## Exercise input
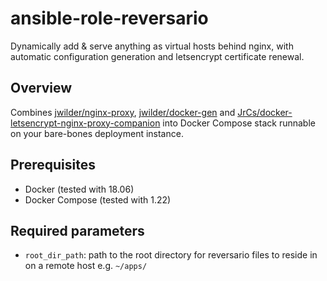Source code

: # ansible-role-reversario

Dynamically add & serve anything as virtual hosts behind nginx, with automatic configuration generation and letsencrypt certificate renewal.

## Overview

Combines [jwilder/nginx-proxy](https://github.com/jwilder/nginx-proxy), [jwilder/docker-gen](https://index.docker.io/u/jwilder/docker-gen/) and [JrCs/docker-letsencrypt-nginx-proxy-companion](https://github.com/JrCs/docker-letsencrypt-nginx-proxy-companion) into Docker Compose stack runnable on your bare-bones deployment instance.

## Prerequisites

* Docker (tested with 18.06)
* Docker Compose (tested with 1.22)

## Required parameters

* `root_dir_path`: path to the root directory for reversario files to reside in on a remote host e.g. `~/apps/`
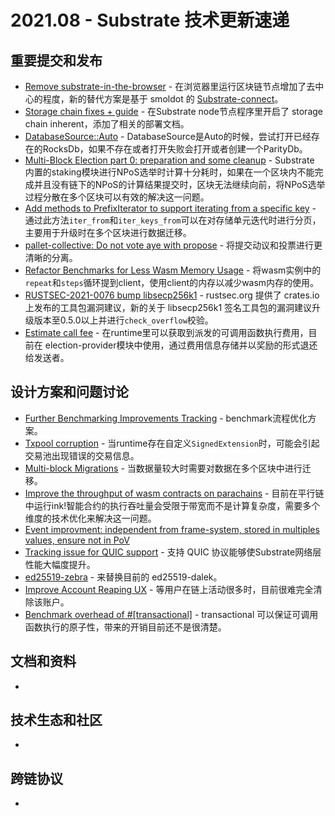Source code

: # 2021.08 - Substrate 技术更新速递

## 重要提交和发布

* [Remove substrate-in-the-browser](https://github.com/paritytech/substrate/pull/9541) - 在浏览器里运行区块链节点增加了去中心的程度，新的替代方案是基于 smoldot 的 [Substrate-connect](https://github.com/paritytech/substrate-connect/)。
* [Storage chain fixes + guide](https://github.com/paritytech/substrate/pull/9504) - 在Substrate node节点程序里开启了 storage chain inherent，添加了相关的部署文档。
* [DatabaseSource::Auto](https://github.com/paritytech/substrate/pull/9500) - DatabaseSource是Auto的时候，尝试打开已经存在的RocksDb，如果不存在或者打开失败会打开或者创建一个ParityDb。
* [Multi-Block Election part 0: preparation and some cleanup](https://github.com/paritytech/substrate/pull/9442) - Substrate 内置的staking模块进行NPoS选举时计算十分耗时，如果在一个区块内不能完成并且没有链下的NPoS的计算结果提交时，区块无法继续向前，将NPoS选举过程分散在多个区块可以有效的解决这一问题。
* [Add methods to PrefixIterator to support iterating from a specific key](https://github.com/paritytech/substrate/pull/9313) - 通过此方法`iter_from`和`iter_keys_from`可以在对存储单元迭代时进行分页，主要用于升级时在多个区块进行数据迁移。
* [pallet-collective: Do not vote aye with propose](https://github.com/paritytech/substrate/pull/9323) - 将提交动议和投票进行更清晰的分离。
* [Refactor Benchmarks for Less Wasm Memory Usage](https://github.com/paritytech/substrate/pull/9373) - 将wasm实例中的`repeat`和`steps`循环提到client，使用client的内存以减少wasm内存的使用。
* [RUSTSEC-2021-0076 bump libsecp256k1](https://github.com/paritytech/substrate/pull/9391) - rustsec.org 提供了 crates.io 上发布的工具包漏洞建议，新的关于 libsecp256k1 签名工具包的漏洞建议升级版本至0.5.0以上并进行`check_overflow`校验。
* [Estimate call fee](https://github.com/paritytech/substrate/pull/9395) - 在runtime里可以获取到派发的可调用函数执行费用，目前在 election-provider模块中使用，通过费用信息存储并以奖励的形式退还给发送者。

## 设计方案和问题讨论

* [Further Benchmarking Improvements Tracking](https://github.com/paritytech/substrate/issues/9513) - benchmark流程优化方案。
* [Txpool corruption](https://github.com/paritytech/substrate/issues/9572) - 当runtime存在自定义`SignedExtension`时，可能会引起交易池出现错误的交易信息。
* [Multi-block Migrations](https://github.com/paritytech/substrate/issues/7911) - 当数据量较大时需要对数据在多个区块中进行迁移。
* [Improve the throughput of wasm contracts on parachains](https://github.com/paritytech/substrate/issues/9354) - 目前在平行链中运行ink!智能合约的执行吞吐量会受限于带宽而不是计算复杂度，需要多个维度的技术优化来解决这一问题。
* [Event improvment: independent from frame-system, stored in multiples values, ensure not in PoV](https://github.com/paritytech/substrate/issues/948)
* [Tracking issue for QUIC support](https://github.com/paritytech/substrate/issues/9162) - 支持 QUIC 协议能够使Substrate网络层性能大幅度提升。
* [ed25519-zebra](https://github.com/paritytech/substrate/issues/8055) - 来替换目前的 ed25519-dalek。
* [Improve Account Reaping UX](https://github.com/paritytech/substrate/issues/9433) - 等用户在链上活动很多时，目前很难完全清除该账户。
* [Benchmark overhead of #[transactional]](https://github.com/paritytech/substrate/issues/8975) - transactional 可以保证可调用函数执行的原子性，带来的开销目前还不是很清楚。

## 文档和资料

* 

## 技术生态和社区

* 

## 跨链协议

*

--

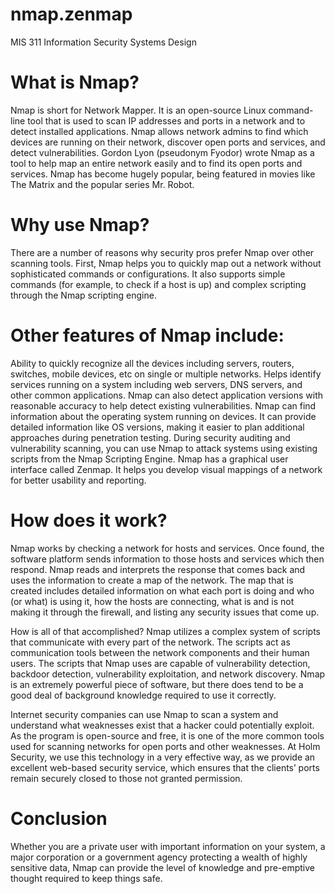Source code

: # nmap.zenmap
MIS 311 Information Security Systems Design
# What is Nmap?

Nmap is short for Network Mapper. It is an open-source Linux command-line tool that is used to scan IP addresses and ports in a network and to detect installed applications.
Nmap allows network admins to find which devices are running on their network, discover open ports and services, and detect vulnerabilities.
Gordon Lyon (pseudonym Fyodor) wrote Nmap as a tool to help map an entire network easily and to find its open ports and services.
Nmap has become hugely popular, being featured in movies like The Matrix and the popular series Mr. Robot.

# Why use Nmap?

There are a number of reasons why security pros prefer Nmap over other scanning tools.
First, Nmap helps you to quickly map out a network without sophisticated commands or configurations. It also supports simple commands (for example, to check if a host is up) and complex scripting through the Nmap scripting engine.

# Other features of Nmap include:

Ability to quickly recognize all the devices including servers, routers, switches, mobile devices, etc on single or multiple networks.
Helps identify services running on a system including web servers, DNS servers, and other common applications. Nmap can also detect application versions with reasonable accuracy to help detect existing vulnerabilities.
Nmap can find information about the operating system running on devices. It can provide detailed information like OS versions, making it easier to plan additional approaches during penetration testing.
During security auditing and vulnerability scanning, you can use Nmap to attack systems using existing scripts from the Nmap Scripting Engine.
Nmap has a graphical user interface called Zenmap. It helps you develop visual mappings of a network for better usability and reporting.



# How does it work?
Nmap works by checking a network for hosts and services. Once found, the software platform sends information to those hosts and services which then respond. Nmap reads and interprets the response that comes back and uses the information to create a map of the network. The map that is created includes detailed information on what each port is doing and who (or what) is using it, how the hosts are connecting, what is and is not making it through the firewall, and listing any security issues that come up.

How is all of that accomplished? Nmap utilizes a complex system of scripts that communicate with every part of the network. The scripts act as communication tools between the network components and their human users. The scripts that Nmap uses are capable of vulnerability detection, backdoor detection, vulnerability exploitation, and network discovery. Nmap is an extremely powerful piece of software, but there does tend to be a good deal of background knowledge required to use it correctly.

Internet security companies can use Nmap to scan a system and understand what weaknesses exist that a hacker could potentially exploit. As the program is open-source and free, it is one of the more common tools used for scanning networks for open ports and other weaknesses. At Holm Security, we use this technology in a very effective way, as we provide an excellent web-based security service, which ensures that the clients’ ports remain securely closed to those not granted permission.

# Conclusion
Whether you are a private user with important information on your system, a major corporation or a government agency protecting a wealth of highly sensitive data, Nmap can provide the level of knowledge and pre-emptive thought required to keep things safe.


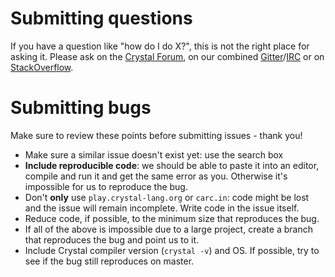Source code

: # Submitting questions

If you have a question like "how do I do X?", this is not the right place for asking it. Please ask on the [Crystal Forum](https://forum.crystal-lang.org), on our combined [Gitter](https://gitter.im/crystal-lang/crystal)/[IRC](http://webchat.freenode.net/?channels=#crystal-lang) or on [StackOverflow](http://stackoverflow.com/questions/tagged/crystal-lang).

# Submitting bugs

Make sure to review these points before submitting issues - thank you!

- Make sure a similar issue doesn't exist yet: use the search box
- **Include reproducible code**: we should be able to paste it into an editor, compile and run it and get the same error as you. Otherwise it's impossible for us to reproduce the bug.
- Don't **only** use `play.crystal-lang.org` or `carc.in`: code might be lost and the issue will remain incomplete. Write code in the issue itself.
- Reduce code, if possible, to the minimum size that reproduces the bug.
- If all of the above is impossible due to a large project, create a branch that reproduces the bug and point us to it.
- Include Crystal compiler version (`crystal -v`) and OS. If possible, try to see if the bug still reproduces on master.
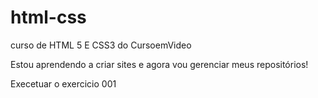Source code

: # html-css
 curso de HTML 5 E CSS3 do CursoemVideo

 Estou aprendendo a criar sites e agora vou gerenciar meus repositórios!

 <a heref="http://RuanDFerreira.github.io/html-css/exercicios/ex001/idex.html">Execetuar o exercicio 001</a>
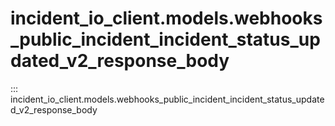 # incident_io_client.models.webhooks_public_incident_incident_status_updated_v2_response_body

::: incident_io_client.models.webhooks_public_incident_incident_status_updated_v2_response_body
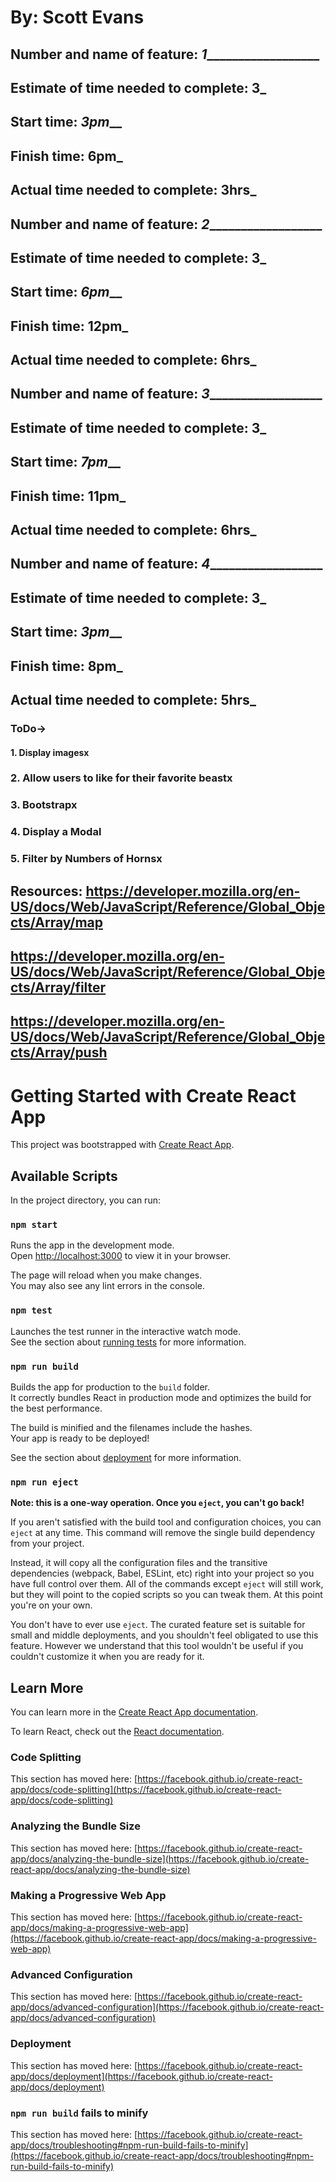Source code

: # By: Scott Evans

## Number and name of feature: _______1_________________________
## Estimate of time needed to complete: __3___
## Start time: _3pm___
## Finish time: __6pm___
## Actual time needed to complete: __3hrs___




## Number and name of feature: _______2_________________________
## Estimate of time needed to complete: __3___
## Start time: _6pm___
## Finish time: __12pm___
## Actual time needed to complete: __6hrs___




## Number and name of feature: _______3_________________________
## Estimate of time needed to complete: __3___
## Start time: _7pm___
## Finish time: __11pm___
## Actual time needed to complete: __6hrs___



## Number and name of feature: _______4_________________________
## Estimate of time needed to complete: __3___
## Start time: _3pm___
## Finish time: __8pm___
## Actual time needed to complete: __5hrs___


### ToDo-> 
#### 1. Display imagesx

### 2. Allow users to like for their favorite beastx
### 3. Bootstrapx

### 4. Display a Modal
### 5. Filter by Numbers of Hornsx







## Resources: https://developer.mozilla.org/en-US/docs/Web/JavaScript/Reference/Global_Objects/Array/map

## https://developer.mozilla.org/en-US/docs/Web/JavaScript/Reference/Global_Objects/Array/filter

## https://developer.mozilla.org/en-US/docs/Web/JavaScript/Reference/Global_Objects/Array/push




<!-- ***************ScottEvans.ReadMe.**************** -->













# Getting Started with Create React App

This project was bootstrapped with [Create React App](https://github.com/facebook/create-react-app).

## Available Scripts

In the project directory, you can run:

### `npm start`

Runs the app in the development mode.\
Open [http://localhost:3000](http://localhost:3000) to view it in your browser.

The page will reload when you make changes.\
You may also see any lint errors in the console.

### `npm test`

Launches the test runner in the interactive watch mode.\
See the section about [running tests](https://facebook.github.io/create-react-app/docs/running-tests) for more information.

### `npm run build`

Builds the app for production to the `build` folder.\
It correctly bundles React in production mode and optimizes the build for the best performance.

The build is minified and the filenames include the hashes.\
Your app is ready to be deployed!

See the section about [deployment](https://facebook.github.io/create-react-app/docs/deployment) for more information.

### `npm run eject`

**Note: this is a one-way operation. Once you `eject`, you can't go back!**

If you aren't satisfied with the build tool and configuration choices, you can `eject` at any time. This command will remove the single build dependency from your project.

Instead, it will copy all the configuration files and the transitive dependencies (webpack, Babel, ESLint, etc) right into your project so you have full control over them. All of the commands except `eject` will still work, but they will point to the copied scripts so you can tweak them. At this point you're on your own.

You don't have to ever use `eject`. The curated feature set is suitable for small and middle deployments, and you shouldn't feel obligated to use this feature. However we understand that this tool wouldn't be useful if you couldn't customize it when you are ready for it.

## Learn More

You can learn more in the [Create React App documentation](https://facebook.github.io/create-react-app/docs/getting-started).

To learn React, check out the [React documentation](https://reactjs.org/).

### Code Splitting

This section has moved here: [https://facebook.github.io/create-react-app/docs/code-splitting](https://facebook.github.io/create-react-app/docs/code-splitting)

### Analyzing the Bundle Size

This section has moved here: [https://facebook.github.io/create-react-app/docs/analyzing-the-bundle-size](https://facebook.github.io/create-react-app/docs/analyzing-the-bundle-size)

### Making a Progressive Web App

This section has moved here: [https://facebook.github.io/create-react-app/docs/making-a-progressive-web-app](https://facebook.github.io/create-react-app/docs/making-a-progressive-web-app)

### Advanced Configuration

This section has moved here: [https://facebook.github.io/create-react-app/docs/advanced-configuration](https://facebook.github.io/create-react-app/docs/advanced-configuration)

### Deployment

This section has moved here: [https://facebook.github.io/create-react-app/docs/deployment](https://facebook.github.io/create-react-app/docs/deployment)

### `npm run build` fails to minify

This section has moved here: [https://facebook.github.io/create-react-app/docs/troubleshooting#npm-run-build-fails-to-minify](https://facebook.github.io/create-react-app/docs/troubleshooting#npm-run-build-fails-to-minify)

---

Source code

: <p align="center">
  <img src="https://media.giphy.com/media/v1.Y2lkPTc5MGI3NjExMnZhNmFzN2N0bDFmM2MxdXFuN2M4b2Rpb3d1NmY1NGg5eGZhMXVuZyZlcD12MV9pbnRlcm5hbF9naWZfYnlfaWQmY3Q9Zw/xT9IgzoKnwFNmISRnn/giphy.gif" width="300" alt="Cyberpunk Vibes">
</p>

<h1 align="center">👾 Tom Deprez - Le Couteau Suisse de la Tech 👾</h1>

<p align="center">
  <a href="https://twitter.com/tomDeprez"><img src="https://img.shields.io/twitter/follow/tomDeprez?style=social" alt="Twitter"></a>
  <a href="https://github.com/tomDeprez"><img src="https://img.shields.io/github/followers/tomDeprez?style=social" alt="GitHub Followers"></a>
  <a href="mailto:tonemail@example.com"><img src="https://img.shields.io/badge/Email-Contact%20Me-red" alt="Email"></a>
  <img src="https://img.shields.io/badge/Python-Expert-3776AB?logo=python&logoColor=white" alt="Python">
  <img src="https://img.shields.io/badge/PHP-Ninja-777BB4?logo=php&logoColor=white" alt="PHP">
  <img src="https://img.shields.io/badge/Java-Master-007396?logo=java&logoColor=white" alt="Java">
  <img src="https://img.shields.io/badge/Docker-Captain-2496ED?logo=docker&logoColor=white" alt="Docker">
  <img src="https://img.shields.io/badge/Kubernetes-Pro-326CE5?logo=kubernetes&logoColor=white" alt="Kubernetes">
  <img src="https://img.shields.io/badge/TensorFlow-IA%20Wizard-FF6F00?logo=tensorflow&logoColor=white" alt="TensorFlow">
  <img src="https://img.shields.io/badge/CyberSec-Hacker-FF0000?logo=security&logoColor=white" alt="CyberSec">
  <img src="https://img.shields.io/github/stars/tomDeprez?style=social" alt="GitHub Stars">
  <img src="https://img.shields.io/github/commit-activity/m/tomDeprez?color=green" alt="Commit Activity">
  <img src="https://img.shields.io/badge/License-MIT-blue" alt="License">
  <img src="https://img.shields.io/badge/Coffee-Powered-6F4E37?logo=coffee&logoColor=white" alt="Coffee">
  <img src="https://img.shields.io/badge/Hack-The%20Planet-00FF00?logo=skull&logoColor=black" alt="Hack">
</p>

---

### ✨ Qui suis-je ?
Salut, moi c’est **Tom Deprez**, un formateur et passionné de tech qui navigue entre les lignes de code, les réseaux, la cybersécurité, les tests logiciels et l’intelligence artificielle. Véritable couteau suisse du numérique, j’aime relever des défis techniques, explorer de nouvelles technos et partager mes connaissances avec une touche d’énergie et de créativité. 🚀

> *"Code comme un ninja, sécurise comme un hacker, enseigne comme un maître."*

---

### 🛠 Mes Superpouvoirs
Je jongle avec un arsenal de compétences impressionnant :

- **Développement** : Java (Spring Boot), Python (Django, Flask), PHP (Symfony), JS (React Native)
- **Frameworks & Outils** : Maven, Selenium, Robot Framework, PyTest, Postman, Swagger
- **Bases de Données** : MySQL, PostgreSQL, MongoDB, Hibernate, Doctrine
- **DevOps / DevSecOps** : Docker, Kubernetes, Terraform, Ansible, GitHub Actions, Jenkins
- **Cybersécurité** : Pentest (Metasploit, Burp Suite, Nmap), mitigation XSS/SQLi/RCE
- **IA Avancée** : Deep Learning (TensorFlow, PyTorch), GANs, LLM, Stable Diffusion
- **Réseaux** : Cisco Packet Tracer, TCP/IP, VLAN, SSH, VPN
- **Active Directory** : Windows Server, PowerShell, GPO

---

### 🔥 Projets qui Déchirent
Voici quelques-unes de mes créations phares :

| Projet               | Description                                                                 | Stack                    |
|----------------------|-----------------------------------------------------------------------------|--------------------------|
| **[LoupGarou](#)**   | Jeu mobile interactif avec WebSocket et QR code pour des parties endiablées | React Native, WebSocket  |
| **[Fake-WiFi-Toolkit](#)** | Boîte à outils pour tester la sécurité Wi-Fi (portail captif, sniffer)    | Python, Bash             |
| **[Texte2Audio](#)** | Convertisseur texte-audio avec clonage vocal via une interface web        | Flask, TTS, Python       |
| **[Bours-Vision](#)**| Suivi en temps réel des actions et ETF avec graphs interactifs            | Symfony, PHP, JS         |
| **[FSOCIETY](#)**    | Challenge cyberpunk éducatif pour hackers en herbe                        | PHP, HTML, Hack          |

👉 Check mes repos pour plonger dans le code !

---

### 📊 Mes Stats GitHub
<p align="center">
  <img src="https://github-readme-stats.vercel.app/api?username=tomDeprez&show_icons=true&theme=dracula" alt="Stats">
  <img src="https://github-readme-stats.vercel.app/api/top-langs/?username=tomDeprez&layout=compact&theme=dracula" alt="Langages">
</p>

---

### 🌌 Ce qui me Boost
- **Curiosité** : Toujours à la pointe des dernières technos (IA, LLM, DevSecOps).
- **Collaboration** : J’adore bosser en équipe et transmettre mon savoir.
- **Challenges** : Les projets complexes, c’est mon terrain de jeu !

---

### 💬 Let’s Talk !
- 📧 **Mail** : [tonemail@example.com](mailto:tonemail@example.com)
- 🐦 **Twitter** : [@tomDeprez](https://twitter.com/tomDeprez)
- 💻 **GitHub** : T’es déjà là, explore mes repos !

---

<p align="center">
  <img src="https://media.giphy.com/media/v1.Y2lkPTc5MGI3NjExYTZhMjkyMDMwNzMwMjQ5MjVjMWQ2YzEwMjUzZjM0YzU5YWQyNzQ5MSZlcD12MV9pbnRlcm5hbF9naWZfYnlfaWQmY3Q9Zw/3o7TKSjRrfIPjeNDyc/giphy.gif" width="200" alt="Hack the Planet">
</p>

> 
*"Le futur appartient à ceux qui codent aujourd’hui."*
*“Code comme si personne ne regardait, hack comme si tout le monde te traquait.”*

## Task requirements
Only those lines of the entries above that run from the line containing "## Finish time: __6pm___" to the line containing "The page will reload when you make changes.\", both included, should be transcribed exactly.

## Answer space
## Finish time: __6pm___
## Actual time needed to complete: __3hrs___




## Number and name of feature: _______2_________________________
## Estimate of time needed to complete: __3___
## Start time: _6pm___
## Finish time: __12pm___
## Actual time needed to complete: __6hrs___




## Number and name of feature: _______3_________________________
## Estimate of time needed to complete: __3___
## Start time: _7pm___
## Finish time: __11pm___
## Actual time needed to complete: __6hrs___



## Number and name of feature: _______4_________________________
## Estimate of time needed to complete: __3___
## Start time: _3pm___
## Finish time: __8pm___
## Actual time needed to complete: __5hrs___


### ToDo-> 
#### 1. Display imagesx

### 2. Allow users to like for their favorite beastx
### 3. Bootstrapx

### 4. Display a Modal
### 5. Filter by Numbers of Hornsx







## Resources: https://developer.mozilla.org/en-US/docs/Web/JavaScript/Reference/Global_Objects/Array/map

## https://developer.mozilla.org/en-US/docs/Web/JavaScript/Reference/Global_Objects/Array/filter

## https://developer.mozilla.org/en-US/docs/Web/JavaScript/Reference/Global_Objects/Array/push




<!-- ***************ScottEvans.ReadMe.**************** -->













# Getting Started with Create React App

This project was bootstrapped with [Create React App](https://github.com/facebook/create-react-app).

## Available Scripts

In the project directory, you can run:

### `npm start`

Runs the app in the development mode.\
Open [http://localhost:3000](http://localhost:3000) to view it in your browser.

The page will reload when you make changes.\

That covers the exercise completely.